**WHAT THE EXERCISE ASKS**
In your output, repeat each entry exactly and include no pictures.

**RECORD EXTRACTS**
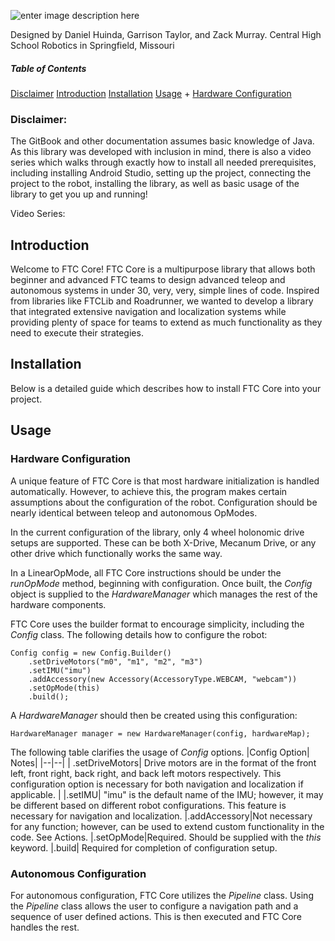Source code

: 
![enter image description here](https://i.imgur.com/NFUtYb1.png)

Designed by Daniel Huinda, Garrison Taylor, and Zack Murray.
Central High School Robotics in Springfield, Missouri


##### Table of Contents  
  [Disclaimer](#disclaimer-)
  [Introduction](#introduction)
  [Installation](#installation)
  [Usage](#usage)
    + [Hardware Configuration](#hardware-configuration)


### Disclaimer:
The GitBook and other documentation assumes basic knowledge of Java. As this library was developed with inclusion in mind, there is also a video series which walks through exactly how to install all needed prerequisites, including installing Android Studio, setting up the project, connecting the project to the robot, installing the library, as well as basic usage of the library to get you up and running! 

Video Series:

 ## Introduction
Welcome to FTC Core! FTC Core is a multipurpose library that allows both beginner and advanced FTC teams to design advanced teleop and autonomous systems in under 30, very, very, simple lines of code. Inspired from libraries like FTCLib and Roadrunner, we wanted to develop a library that integrated extensive navigation and localization systems while providing plenty of space for teams to extend as much functionality as they need to execute their strategies. 

## Installation
Below is a detailed guide which describes how to install FTC Core into your project. 

## Usage
### Hardware Configuration
A unique feature of FTC Core is that most hardware initialization is handled automatically. However, to achieve this, the program makes certain assumptions about the configuration of the robot. Configuration should be nearly identical between teleop and autonomous OpModes. 

In the current configuration of the library, only 4 wheel holonomic drive setups are supported. These can be both X-Drive, Mecanum Drive, or any other drive which functionally works the same way.  

In a LinearOpMode, all FTC Core instructions should be under the *runOpMode* method, beginning with configuration. Once built, the *Config* object is supplied to the *HardwareManager* which manages the rest of the hardware components. 

FTC Core uses the builder format to encourage simplicity, including the *Config* class. The following details how to configure the robot:

    Config config = new Config.Builder()  
		.setDriveMotors("m0", "m1", "m2", "m3")
		.setIMU("imu")  
		.addAccessory(new Accessory(AccessoryType.WEBCAM, "webcam"))  
	    .setOpMode(this)  
	    .build();
A *HardwareManager* should then be created using this configuration:

    HardwareManager manager = new HardwareManager(config, hardwareMap);
The following table clarifies the usage of *Config* options.
|Config Option| Notes|
|--|--|
| .setDriveMotors| Drive motors are in the format of the front left, front right, back right, and back left motors respectively. This configuration option is necessary for both navigation and localization if applicable.  |
|.setIMU| "imu" is the default name of the IMU; however, it may be different based on different robot configurations. This feature is necessary for navigation and localization. 
|.addAccessory|Not necessary for any function; however, can be used to extend custom functionality in the code. See Actions.
|.setOpMode|Required. Should be supplied with the *this* keyword.
|.build| Required for completion of configuration setup.

### Autonomous Configuration
For autonomous configuration, FTC Core utilizes the *Pipeline* class. Using the *Pipeline* class allows the user to configure a navigation path and a sequence of user defined actions. This is then executed and FTC Core handles the rest. 

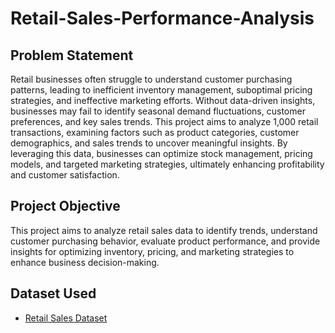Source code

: # Retail-Sales-Performance-Analysis

## Problem Statement
Retail businesses often struggle to understand customer purchasing patterns, leading to inefficient inventory management, suboptimal pricing strategies, and ineffective marketing efforts. Without data-driven insights, businesses may fail to identify seasonal demand fluctuations, customer preferences, and key sales trends. This project aims to analyze 1,000 retail transactions, examining factors such as product categories, customer demographics, and sales trends to uncover meaningful insights. By leveraging this data, businesses can optimize stock management, pricing models, and targeted marketing strategies, ultimately enhancing profitability and customer satisfaction.

## Project Objective
This project aims to analyze retail sales data to identify trends, understand customer purchasing behavior, evaluate product performance, and provide insights for optimizing inventory, pricing, and marketing strategies to enhance business decision-making.

## Dataset Used
- <a href="https://github.com/shakiramarion/Sales-Performance-Analysis-using-Excel/blob/main/retail_sales_dataset.xlsx"> Retail Sales Dataset </a>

**WRITTEN SOLUTION**
Source code

: 
![enter image description here](https://i.imgur.com/NFUtYb1.png)

Designed by Daniel Huinda, Garrison Taylor, and Zack Murray.
Central High School Robotics in Springfield, Missouri


##### Table of Contents  
  [Disclaimer](#disclaimer-)
  [Introduction](#introduction)
  [Installation](#installation)
  [Usage](#usage)
    + [Hardware Configuration](#hardware-configuration)


### Disclaimer:
The GitBook and other documentation assumes basic knowledge of Java. As this library was developed with inclusion in mind, there is also a video series which walks through exactly how to install all needed prerequisites, including installing Android Studio, setting up the project, connecting the project to the robot, installing the library, as well as basic usage of the library to get you up and running! 

Video Series:

 ## Introduction
Welcome to FTC Core! FTC Core is a multipurpose library that allows both beginner and advanced FTC teams to design advanced teleop and autonomous systems in under 30, very, very, simple lines of code. Inspired from libraries like FTCLib and Roadrunner, we wanted to develop a library that integrated extensive navigation and localization systems while providing plenty of space for teams to extend as much functionality as they need to execute their strategies. 

## Installation
Below is a detailed guide which describes how to install FTC Core into your project. 

## Usage
### Hardware Configuration
A unique feature of FTC Core is that most hardware initialization is handled automatically. However, to achieve this, the program makes certain assumptions about the configuration of the robot. Configuration should be nearly identical between teleop and autonomous OpModes. 

In the current configuration of the library, only 4 wheel holonomic drive setups are supported. These can be both X-Drive, Mecanum Drive, or any other drive which functionally works the same way.  

In a LinearOpMode, all FTC Core instructions should be under the *runOpMode* method, beginning with configuration. Once built, the *Config* object is supplied to the *HardwareManager* which manages the rest of the hardware components. 

FTC Core uses the builder format to encourage simplicity, including the *Config* class. The following details how to configure the robot:

    Config config = new Config.Builder()  
		.setDriveMotors("m0", "m1", "m2", "m3")
		.setIMU("imu")  
		.addAccessory(new Accessory(AccessoryType.WEBCAM, "webcam"))  
	    .setOpMode(this)  
	    .build();
A *HardwareManager* should then be created using this configuration:

    HardwareManager manager = new HardwareManager(config, hardwareMap);
The following table clarifies the usage of *Config* options.
|Config Option| Notes|
|--|--|
| .setDriveMotors| Drive motors are in the format of the front left, front right, back right, and back left motors respectively. This configuration option is necessary for both navigation and localization if applicable.  |
|.setIMU| "imu" is the default name of the IMU; however, it may be different based on different robot configurations. This feature is necessary for navigation and localization. 
|.addAccessory|Not necessary for any function; however, can be used to extend custom functionality in the code. See Actions.
|.setOpMode|Required. Should be supplied with the *this* keyword.
|.build| Required for completion of configuration setup.

### Autonomous Configuration
For autonomous configuration, FTC Core utilizes the *Pipeline* class. Using the *Pipeline* class allows the user to configure a navigation path and a sequence of user defined actions. This is then executed and FTC Core handles the rest. 

Source code

: # Retail-Sales-Performance-Analysis

## Problem Statement
Retail businesses often struggle to understand customer purchasing patterns, leading to inefficient inventory management, suboptimal pricing strategies, and ineffective marketing efforts. Without data-driven insights, businesses may fail to identify seasonal demand fluctuations, customer preferences, and key sales trends. This project aims to analyze 1,000 retail transactions, examining factors such as product categories, customer demographics, and sales trends to uncover meaningful insights. By leveraging this data, businesses can optimize stock management, pricing models, and targeted marketing strategies, ultimately enhancing profitability and customer satisfaction.

## Project Objective
This project aims to analyze retail sales data to identify trends, understand customer purchasing behavior, evaluate product performance, and provide insights for optimizing inventory, pricing, and marketing strategies to enhance business decision-making.

## Dataset Used
- <a href="https://github.com/shakiramarion/Sales-Performance-Analysis-using-Excel/blob/main/retail_sales_dataset.xlsx"> Retail Sales Dataset </a>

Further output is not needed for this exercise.